Now, as Allie has good chances to go into finals, I think it’s time to bring this topic back.
Also I get frequent questions why don’t I bring this topic up if I don’t agree.
So, I tried to bring this topic up with TCEC administration, with no success.
Timeline:
March 10th (TCEC 15 just started, and Allie suddenly appeared there)
I contacted Anton Mihailov, TD director, telling that:
1. Current TCEC clone rules are not applied correctly:
Allie+Stein is a clone according to TCEC rules (both Allie is not unique relative to Lc0, and Stein is not unique comparing to Leela’s weights, see also http://talkchess.com/forum3/viewtopic.php?p=792755).
2. Rules themselves are poor and have to be changed.
3. I proposed various changes and ideas to the rules (with most of them Allie+Stein would be able to participate, and in some also “DeusX” could).
4. TCEC15 is already messed up, but let’s do that right for TCEC16, we have plenty of time (3 months until the new season start).
Anton responded:
1. This is very important, please keep writing.
2. Please keep it TOP SECRET! Noone should know!
(I tried to convince them that such discussions should be public, only got irrelevant answers, that I don’t know how to manage large communities)
I wrote lots of material, in different forms: one-line summary, one paragraph summary, diagrams, very detailed description etc.
In the end it was clear that noone from TCEC read even one-line summary.
March 29th
(not very relevant but for completeness)
We created a discord server, and Anton invited an undisclosed guest expert to the discussion, with whom we had an interesting, but short and not very relevant to TCEC rules discussion (because TCEC rules are up to TCEC team, really).
March 31th
I received the last message from Anton stating how important is this, and that I should continue writing my proposals.
April
I was pinging them periodically, with no reaction.
May 1st
I deleted the conversations (it was Google Doc and Discord server).
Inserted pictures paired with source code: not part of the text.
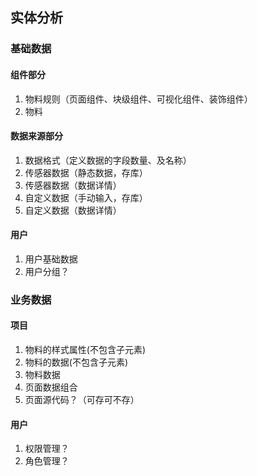 ## 实体分析
### 基础数据
#### 组件部分
1. 物料规则（页面组件、块级组件、可视化组件、装饰组件）
2. 物料
#### 数据来源部分
1. 数据格式（定义数据的字段数量、及名称）
2. 传感器数据（静态数据，存库）
3. 传感器数据（数据详情）
4. 自定义数据（手动输入，存库）
5. 自定义数据（数据详情）
#### 用户
1. 用户基础数据
2. 用户分组？
### 业务数据
#### 项目
1. 物料的样式属性(不包含子元素)
2. 物料的数据(不包含子元素)
3. 物料数据
4. 页面数据组合
5. 页面源代码？（可存可不存）
#### 用户
1. 权限管理？
2. 角色管理？
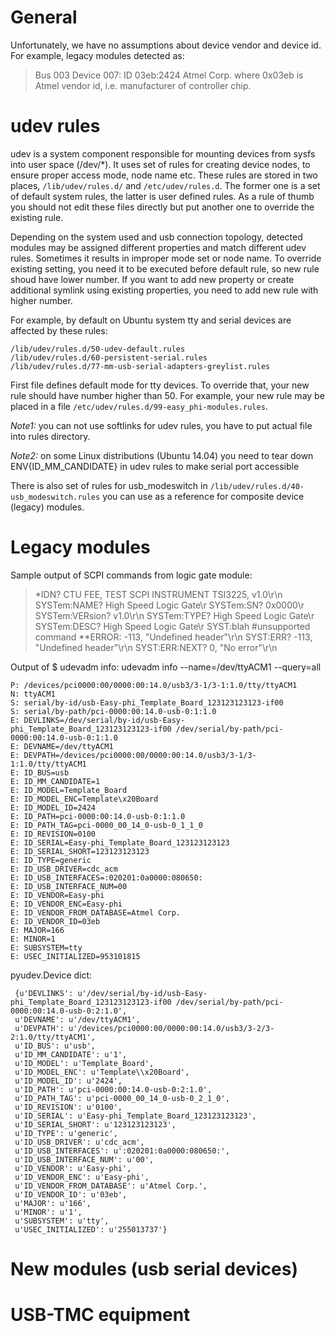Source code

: 
General
===

Unfortunately, we have no assumptions about device vendor and device id. For 
example, legacy modules detected as:
> Bus 003 Device 007: ID 03eb:2424 Atmel Corp.
where 0x03eb is Atmel vendor id, i.e. manufacturer of controller chip.


udev rules
=====

udev is a system component responsible for mounting devices from sysfs into 
user space (/dev/*). It uses set of rules for creating device nodes, to ensure 
proper access mode, node name etc. These rules are stored in two places, 
`/lib/udev/rules.d/` and `/etc/udev/rules.d`. The former one is a set of 
default system rules, the latter is user defined rules. As a rule of thumb you 
should not edit these files directly but put another one to override the
existing rule.

Depending on the system used and usb connection topology, detected modules may
be assigned different properties and match different udev rules. Sometimes it 
results in improper mode set or node name. To override existing setting, you
need it to be executed before default rule, so new rule shoud have lower 
number. If you want to add new property or create additional symlink using 
existing properties, you need to add new rule with higher number.

For example, by default on Ubuntu system tty and serial devices are affected 
by these rules:

    /lib/udev/rules.d/50-udev-default.rules
    /lib/udev/rules.d/60-persistent-serial.rules
    /lib/udev/rules.d/77-mm-usb-serial-adapters-greylist.rules

First file defines default mode for tty devices. To override that, your new rule should have number higher than 50.
For example, your new rule may be placed in a file `/etc/udev/rules.d/99-easy_phi-modules.rules`.

*Note1:* you can not use softlinks for udev rules, you have to put actual file into rules directory.

*Note2:* on some Linux distributions (Ubuntu 14.04) you need to tear down ENV{ID_MM_CANDIDATE} in udev rules to make
serial port accessible

There is also set of rules for usb_modeswitch in `/lib/udev/rules.d/40-usb_modeswitch.rules` you can use as a reference
for composite device (legacy) modules.


Legacy modules
====

Sample output of SCPI commands from logic gate module:
> *IDN?
    CTU FEE, TEST SCPI INSTRUMENT TSI3225, v1.0\r\n
> SYSTem:NAME?
    High Speed Logic Gate\r
> SYSTem:SN?
    0x0000\r
> SYSTem:VERsion?
    v1.0\r\n
> SYSTem:TYPE?
    High Speed Logic Gate\r
> SYSTem:DESC?
    High Speed Logic Gate\r
> SYST:blah #unsupported command
    **ERROR: -113, "Undefined header"\r\n
> SYST:ERR?
    -113, "Undefined header"\r\n
> SYST:ERR:NEXT?
    0, "No error"\r\n

Output of $ udevadm info:
udevadm info --name=/dev/ttyACM1 --query=all

    P: /devices/pci0000:00/0000:00:14.0/usb3/3-1/3-1:1.0/tty/ttyACM1
    N: ttyACM1
    S: serial/by-id/usb-Easy-phi_Template_Board_123123123123-if00
    S: serial/by-path/pci-0000:00:14.0-usb-0:1:1.0
    E: DEVLINKS=/dev/serial/by-id/usb-Easy-phi_Template_Board_123123123123-if00 /dev/serial/by-path/pci-0000:00:14.0-usb-0:1:1.0
    E: DEVNAME=/dev/ttyACM1
    E: DEVPATH=/devices/pci0000:00/0000:00:14.0/usb3/3-1/3-1:1.0/tty/ttyACM1
    E: ID_BUS=usb
    E: ID_MM_CANDIDATE=1
    E: ID_MODEL=Template_Board
    E: ID_MODEL_ENC=Template\x20Board
    E: ID_MODEL_ID=2424
    E: ID_PATH=pci-0000:00:14.0-usb-0:1:1.0
    E: ID_PATH_TAG=pci-0000_00_14_0-usb-0_1_1_0
    E: ID_REVISION=0100
    E: ID_SERIAL=Easy-phi_Template_Board_123123123123
    E: ID_SERIAL_SHORT=123123123123
    E: ID_TYPE=generic
    E: ID_USB_DRIVER=cdc_acm
    E: ID_USB_INTERFACES=:020201:0a0000:080650:
    E: ID_USB_INTERFACE_NUM=00
    E: ID_VENDOR=Easy-phi
    E: ID_VENDOR_ENC=Easy-phi
    E: ID_VENDOR_FROM_DATABASE=Atmel Corp.
    E: ID_VENDOR_ID=03eb
    E: MAJOR=166
    E: MINOR=1
    E: SUBSYSTEM=tty
    E: USEC_INITIALIZED=953101815

pyudev.Device dict:

     {u'DEVLINKS': u'/dev/serial/by-id/usb-Easy-phi_Template_Board_123123123123-if00 /dev/serial/by-path/pci-0000:00:14.0-usb-0:2:1.0',
     u'DEVNAME': u'/dev/ttyACM1',
     u'DEVPATH': u'/devices/pci0000:00/0000:00:14.0/usb3/3-2/3-2:1.0/tty/ttyACM1',
     u'ID_BUS': u'usb',
     u'ID_MM_CANDIDATE': u'1',
     u'ID_MODEL': u'Template_Board',
     u'ID_MODEL_ENC': u'Template\\x20Board',
     u'ID_MODEL_ID': u'2424',
     u'ID_PATH': u'pci-0000:00:14.0-usb-0:2:1.0',
     u'ID_PATH_TAG': u'pci-0000_00_14_0-usb-0_2_1_0',
     u'ID_REVISION': u'0100',
     u'ID_SERIAL': u'Easy-phi_Template_Board_123123123123',
     u'ID_SERIAL_SHORT': u'123123123123',
     u'ID_TYPE': u'generic',
     u'ID_USB_DRIVER': u'cdc_acm',
     u'ID_USB_INTERFACES': u':020201:0a0000:080650:',
     u'ID_USB_INTERFACE_NUM': u'00',
     u'ID_VENDOR': u'Easy-phi',
     u'ID_VENDOR_ENC': u'Easy-phi',
     u'ID_VENDOR_FROM_DATABASE': u'Atmel Corp.',
     u'ID_VENDOR_ID': u'03eb',
     u'MAJOR': u'166',
     u'MINOR': u'1',
     u'SUBSYSTEM': u'tty',
     u'USEC_INITIALIZED': u'255013737'}

New modules (usb serial devices)
=====


USB-TMC equipment
=====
Noone seemed to notice. Noone contacted me after that.
In the end I wasted ~15 hours of my time drawing all the diagrams and explanations of different detailization, all to save TCEC admins time.
From chats with them it was clear though that they didn’t even spend 5 minutes on that, they didn’t even read the 1-line summary.
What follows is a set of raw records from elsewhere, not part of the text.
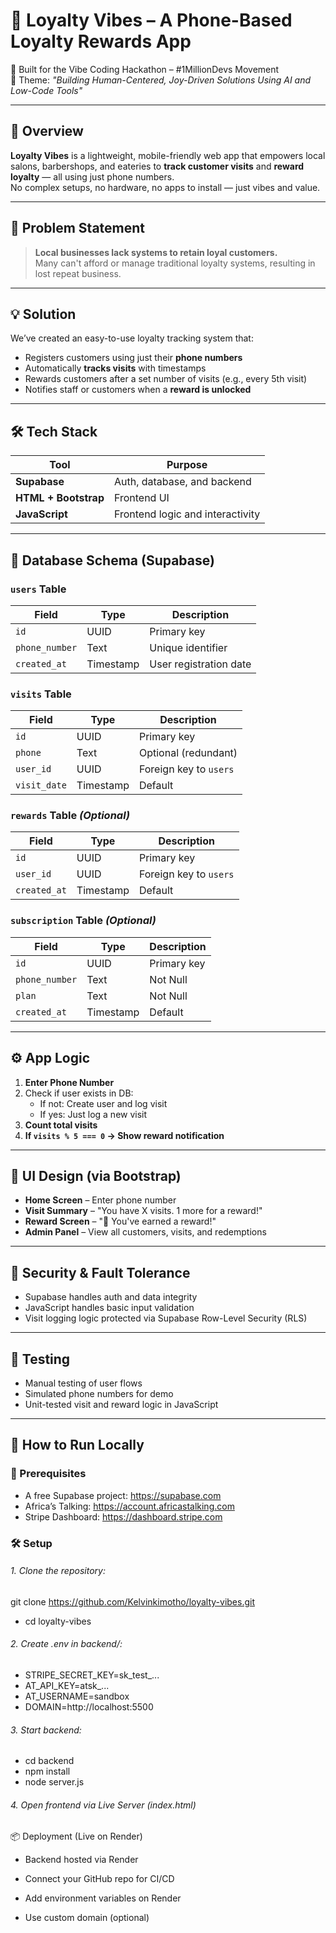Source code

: # 💈 Loyalty Vibes – A Phone-Based Loyalty Rewards App

🎉 Built for the Vibe Coding Hackathon – #1MillionDevs Movement  
🚀 Theme: *"Building Human-Centered, Joy-Driven Solutions Using AI and Low-Code Tools"*

---

## 📱 Overview

**Loyalty Vibes** is a lightweight, mobile-friendly web app that empowers local salons, barbershops, and eateries to **track customer visits** and **reward loyalty** — all using just phone numbers.  
No complex setups, no hardware, no apps to install — just vibes and value.

---

## 🌟 Problem Statement

> **Local businesses lack systems to retain loyal customers.**  
> Many can't afford or manage traditional loyalty systems, resulting in lost repeat business.

---

## 💡 Solution

We’ve created an easy-to-use loyalty tracking system that:
- Registers customers using just their **phone numbers**
- Automatically **tracks visits** with timestamps
- Rewards customers after a set number of visits (e.g., every 5th visit)
- Notifies staff or customers when a **reward is unlocked**

---

## 🛠️ Tech Stack

| Tool               | Purpose                            |
|--------------------|------------------------------------|
| **Supabase**        | Auth, database, and backend        |
| **HTML + Bootstrap**| Frontend UI                        |
| **JavaScript**      | Frontend logic and interactivity   |

---

## 🧱 Database Schema (Supabase)

### `users` Table
| Field         | Type      | Description              |
|---------------|-----------|--------------------------|
| `id`          | UUID      | Primary key              |
| `phone_number`| Text      | Unique identifier        |
| `created_at`  | Timestamp | User registration date   |

### `visits` Table
| Field        | Type      | Description                  |
|--------------|-----------|------------------------------|
| `id`         | UUID      | Primary key                  |
|  `phone`     | Text      | Optional (redundant)         |
| `user_id`    | UUID      | Foreign key to `users`       |
| `visit_date` | Timestamp | Default                      |

### `rewards` Table *(Optional)*
| Field         | Type     | Description                |
|---------------|----------|----------------------------|
| `id`          | UUID     | Primary key                |
| `user_id`     | UUID     | Foreign key to `users`     |
| `created_at`  | Timestamp| Default                    |

### `subscription` Table *(Optional)*
| Field         | Type     | Description                |
|---------------|----------|----------------------------|
| `id`          | UUID     | Primary key                |
| `phone_number`| Text     | Not Null                   |
| `plan`        | Text     | Not Null                   |
| `created_at`  | Timestamp| Default                    |
---

## ⚙️ App Logic

1. **Enter Phone Number**
2. Check if user exists in DB:
   - If not: Create user and log visit
   - If yes: Just log a new visit
3. **Count total visits**
4. **If `visits % 5 === 0` → Show reward notification**

---

## 🎨 UI Design (via Bootstrap)

- **Home Screen** – Enter phone number
- **Visit Summary** – "You have X visits. 1 more for a reward!"
- **Reward Screen** – "🎉 You've earned a reward!"
- **Admin Panel**  – View all customers, visits, and redemptions

---

## 🔐 Security & Fault Tolerance

- Supabase handles auth and data integrity
- JavaScript handles basic input validation
- Visit logging logic protected via Supabase Row-Level Security (RLS)

---

## 🧪 Testing

- Manual testing of user flows
- Simulated phone numbers for demo
- Unit-tested visit and reward logic in JavaScript

---

## 🚀 How to Run Locally

### 🔧 Prerequisites
- A free Supabase project: https://supabase.com
- Africa’s Talking: https://account.africastalking.com
- Stripe Dashboard: https://dashboard.stripe.com

### 🛠️ Setup

###### 1. Clone the repository:

git clone https://github.com/Kelvinkimotho/loyalty-vibes.git
- cd loyalty-vibes

###### 2. Create .env in backend/:

- STRIPE_SECRET_KEY=sk_test_...
- AT_API_KEY=atsk_...
- AT_USERNAME=sandbox
- DOMAIN=http://localhost:5500

###### 3. Start backend:

- cd backend
- npm install
- node server.js

###### 4. Open frontend via Live Server (index.html)



📦 Deployment (Live on Render)
- Backend hosted via Render

- Connect your GitHub repo for CI/CD

- Add environment variables on Render

- Use custom domain (optional)
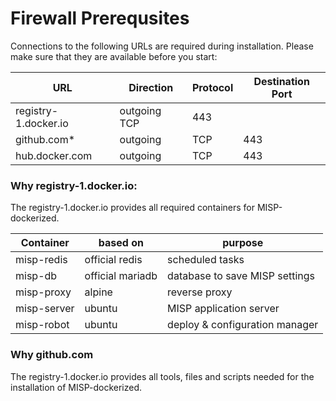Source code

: # Firewall Prerequsites

Connections to the following URLs are required during installation. Please make sure that they are available before you start:

| URL                  | Direction    | Protocol | Destination Port |
| -------------------- | ------------ | -------- | ---------------- |
| registry-1.docker.io | outgoing TCP | 443      |
| github.com*          | outgoing     | TCP      | 443              |
| hub.docker.com       | outgoing     | TCP      | 443              |

### Why registry-1.docker.io:
The registry-1.docker.io provides all required containers for MISP-dockerized.

| Container   | based on         | purpose                        |
| ----------- | ---------------- | ------------------------------ |
| misp-redis  | official redis   | scheduled tasks                |
| misp-db     | official mariadb | database to save MISP settings |
| misp-proxy  | alpine           | reverse proxy                  |
| misp-server | ubuntu           | MISP application server        |
| misp-robot  | ubuntu           | deploy & configuration manager |

### Why github.com
The registry-1.docker.io provides all tools, files and scripts needed for the installation of MISP-dockerized.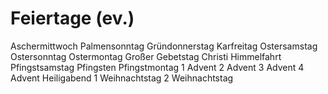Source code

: # Feiertage (ev.)

Aschermittwoch
Palmensonntag
Gründonnerstag
Karfreitag
Ostersamstag
Ostersonntag
Ostermontag
Großer Gebetstag
Christi Himmelfahrt
Pfingstsamstag
Pfingsten
Pfingstmontag
1 Advent 
2 Advent
3 Advent
4 Advent 
Heiligabend
1 Weihnachtstag
2 Weihnachtstag 
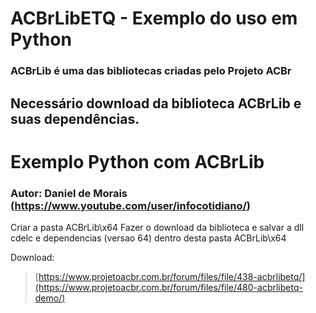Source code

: ﻿# ACBrLibETQ - Exemplo do uso em Python
### ACBrLib é  uma das bibliotecas criadas pelo Projeto ACBr
## Necessário download da biblioteca ACBrLib e suas dependências.

# Exemplo Python com ACBrLib 

### Autor: Daniel de Morais (https://www.youtube.com/user/infocotidiano/)

Criar a pasta ACBrLib\x64
Fazer o download da biblioteca e salvar a dll cdelc e dependencias (versao 64) dentro desta pasta ACBrLib\x64

Download:
> [https://www.projetoacbr.com.br/forum/files/file/438-acbrlibetq/](https://www.projetoacbr.com.br/forum/files/file/480-acbrlibetq-demo/)
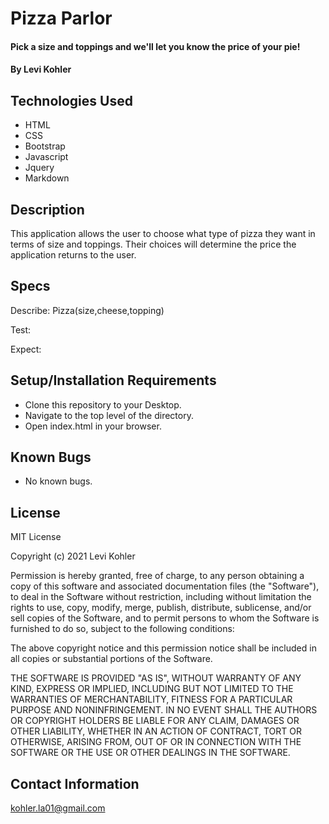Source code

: # Pizza Parlor

#### Pick a size and toppings and we'll let you know the price of your pie!

#### By Levi Kohler

## Technologies Used

* HTML
* CSS
* Bootstrap
* Javascript
* Jquery
* Markdown

## Description

This application allows the user to choose what type of pizza they want in terms of size and toppings. Their choices will determine the price the application returns to the user.

## Specs

Describe: Pizza(size,cheese,topping)

Test:

Expect:

## Setup/Installation Requirements

* Clone this repository to your Desktop.
* Navigate to the top level of the directory.
* Open index.html in your browser.

## Known Bugs

* No known bugs.

## License

MIT License

Copyright (c) 2021 Levi Kohler

Permission is hereby granted, free of charge, to any person obtaining a copy
of this software and associated documentation files (the "Software"), to deal
in the Software without restriction, including without limitation the rights
to use, copy, modify, merge, publish, distribute, sublicense, and/or sell
copies of the Software, and to permit persons to whom the Software is
furnished to do so, subject to the following conditions:

The above copyright notice and this permission notice shall be included in all
copies or substantial portions of the Software.

THE SOFTWARE IS PROVIDED "AS IS", WITHOUT WARRANTY OF ANY KIND, EXPRESS OR
IMPLIED, INCLUDING BUT NOT LIMITED TO THE WARRANTIES OF MERCHANTABILITY,
FITNESS FOR A PARTICULAR PURPOSE AND NONINFRINGEMENT. IN NO EVENT SHALL THE
AUTHORS OR COPYRIGHT HOLDERS BE LIABLE FOR ANY CLAIM, DAMAGES OR OTHER
LIABILITY, WHETHER IN AN ACTION OF CONTRACT, TORT OR OTHERWISE, ARISING FROM,
OUT OF OR IN CONNECTION WITH THE SOFTWARE OR THE USE OR OTHER DEALINGS IN THE
SOFTWARE.

## Contact Information

kohler.la01@gmail.com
Then TCEC-16 started with no changes at all.
At this point I decided that trying to convey any message to TCEC doesn't worth the effort.
Some screenshots from the document:
I don't like the way these three criteria are presented as mutually independent, as if it's possible to satisfy both #1 and #3 without satisfying #2. That put aside, two engines having the exact same neural network (weights file), but different training code and game-playing code, would be considered distinct. So, it would have been quite possible to have two engines that play exactly the same, yet both be considered original, while at the same time there could be two engines with wildly different styles which would, by the same rules, be considered clones.Definition: A neural network is a computer system modeled on the human brain and nervous system. For the purpose of TCEC a participant is considered a neural network (NN) engine if it generally requires the use of GPU and consists of at least the following 3 parts:Uniqueness: For an NN engine to be unique in the TCEC context, at least two of the three defining parts mentioned above have to be unique.
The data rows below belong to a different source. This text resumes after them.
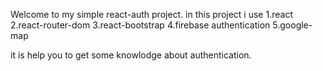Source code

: Welcome to my simple react-auth project.
in this project i use
1.react
2.react-router-dom
3.react-bootstrap
4.firebase authentication
5.google-map  

it is help you to get some knowlodge about authentication.
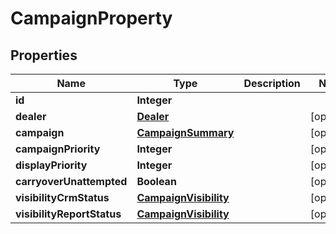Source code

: # CampaignProperty

## Properties
Name | Type | Description | Notes
------------ | ------------- | ------------- | -------------
**id** | **Integer** |  | 
**dealer** | [**Dealer**](Dealer.md) |  |  [optional]
**campaign** | [**CampaignSummary**](CampaignSummary.md) |  |  [optional]
**campaignPriority** | **Integer** |  |  [optional]
**displayPriority** | **Integer** |  |  [optional]
**carryoverUnattempted** | **Boolean** |  |  [optional]
**visibilityCrmStatus** | [**CampaignVisibility**](CampaignVisibility.md) |  |  [optional]
**visibilityReportStatus** | [**CampaignVisibility**](CampaignVisibility.md) |  |  [optional]
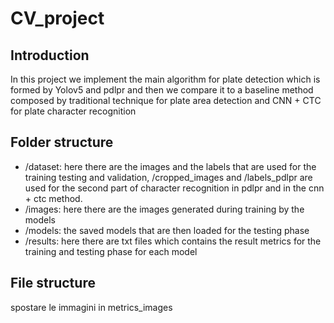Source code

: # CV_project
## Introduction
In this project we implement the main algorithm for plate detection which is formed by Yolov5 and pdlpr and then we compare it to a baseline method composed by traditional technique for plate area detection and CNN + CTC for plate character recognition

## Folder structure
- /dataset: here there are the images and the labels that are used for the training testing and validation, /cropped_images and /labels_pdlpr are used for the second part of character recognition in pdlpr and in the cnn + ctc method.
- /images: here there are the images generated during training by the models
- /models: the saved models that are then loaded for the testing phase
- /results: here there are txt files which contains the result metrics for the training and testing phase for each model

## File structure

spostare le immagini in metrics_images
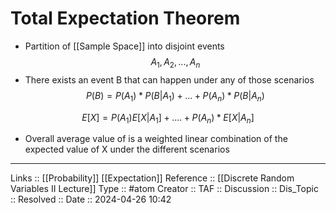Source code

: # Total Expectation Theorem

- Partition of [[Sample Space]] into disjoint events $$A_1,A_2,...,A_n$$
- There exists an event B that can happen under any of those scenarios
$$
P(B) = P(A_1)*P(B|A_1) + ... + P(A_n)*P(B|A_n)
$$

$$
E[X] = P(A_1)E[X|A_1] + .... + P(A_n)*E[X|A_n]
$$

- Overall average value of is a weighted linear combination of the expected value of X under the different scenarios
---
Links :: [[Probability]] [[Expectation]]
Reference :: [[Discrete Random Variables II Lecture]]
Type :: #atom
Creator ::
TAF ::
Discussion ::
Dis_Topic :: 
Resolved ::
Date :: 2024-04-26 10:42
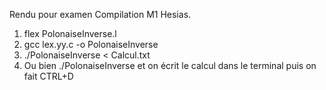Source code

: Rendu pour examen Compilation M1 Hesias.
1. flex PolonaiseInverse.l
2. gcc lex.yy.c -o PolonaiseInverse
3. ./PolonaiseInverse < Calcul.txt
4. Ou bien ./PolonaiseInverse et on écrit le calcul dans le terminal puis on fait CTRL+D
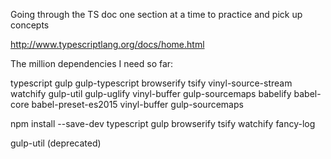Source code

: Going through the TS doc one section at a time to practice and pick up concepts

http://www.typescriptlang.org/docs/home.html 

The million dependencies I need so far:

typescript 
gulp 
gulp-typescript
browserify 
tsify 
vinyl-source-stream
watchify 
gulp-util
gulp-uglify 
vinyl-buffer 
gulp-sourcemaps
babelify 
babel-core 
babel-preset-es2015 
vinyl-buffer 
gulp-sourcemaps

npm install --save-dev typescript gulp browserify tsify watchify fancy-log

gulp-util (deprecated)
- The code for training the neural network
- The neural network (and weights file) itself
- The engine that executes this network It is the parts 2 and 3 that will actually be a playing combination at TCEC. Part 1 is used in preparation.
I’m sorry, you tested these engines with the same network? I would expect something close to 100% similarity. The fact that it’s so low is shocking.Rebel wrote: ↑Sat Sep 14, 2019 9:25 pm I recently tested Allie vs Lc0 on similarity, same NN's thus testing the code base.
http://rebel13.nl/html/nn-500ms.html
http://rebel13.nl/html/nn-1000ms.html
75% is pretty high.
But then NN is a whole different subject in comparison when it's about similarity.
Ah, the run times are pretty low. You might find some variation at such low node counts. Really, plugging the same network into a PUCT algorithm is akin to plugging the same eval function into a negamax algorithm: you should get close to 100% similarity (though Allie uses a slightly different backup strategy than lc0, if I recall).dkappe wrote: ↑Sat Sep 14, 2019 11:36 pmI’m sorry, you tested these engines with the same network? I would expect something close to 100% similarity. The fact that it’s so low is shocking.Rebel wrote: ↑Sat Sep 14, 2019 9:25 pm I recently tested Allie vs Lc0 on similarity, same NN's thus testing the code base.
http://rebel13.nl/html/nn-500ms.html
http://rebel13.nl/html/nn-1000ms.html
75% is pretty high.
But then NN is a whole different subject in comparison when it's about similarity.
Any entity that reuses the Lczero engine with another set of weights, retrained, trained, RL or SL, whatever, is a straight copy of lczero with zero originality and anyone claiming original engine status doing that is simply delivering BS.crem wrote: ↑Sun Sep 15, 2019 12:08 am Just to clarify,
I’m not accusing authors (of Allie+Stein) of sending the engine which I don’t consider original enough. Authors can make an engine, and reuse any portion of code, that’s GPL after all. CCCC admins for example openly say that they allow clones, they pick engines based on entertainment value, that that’s totally fine.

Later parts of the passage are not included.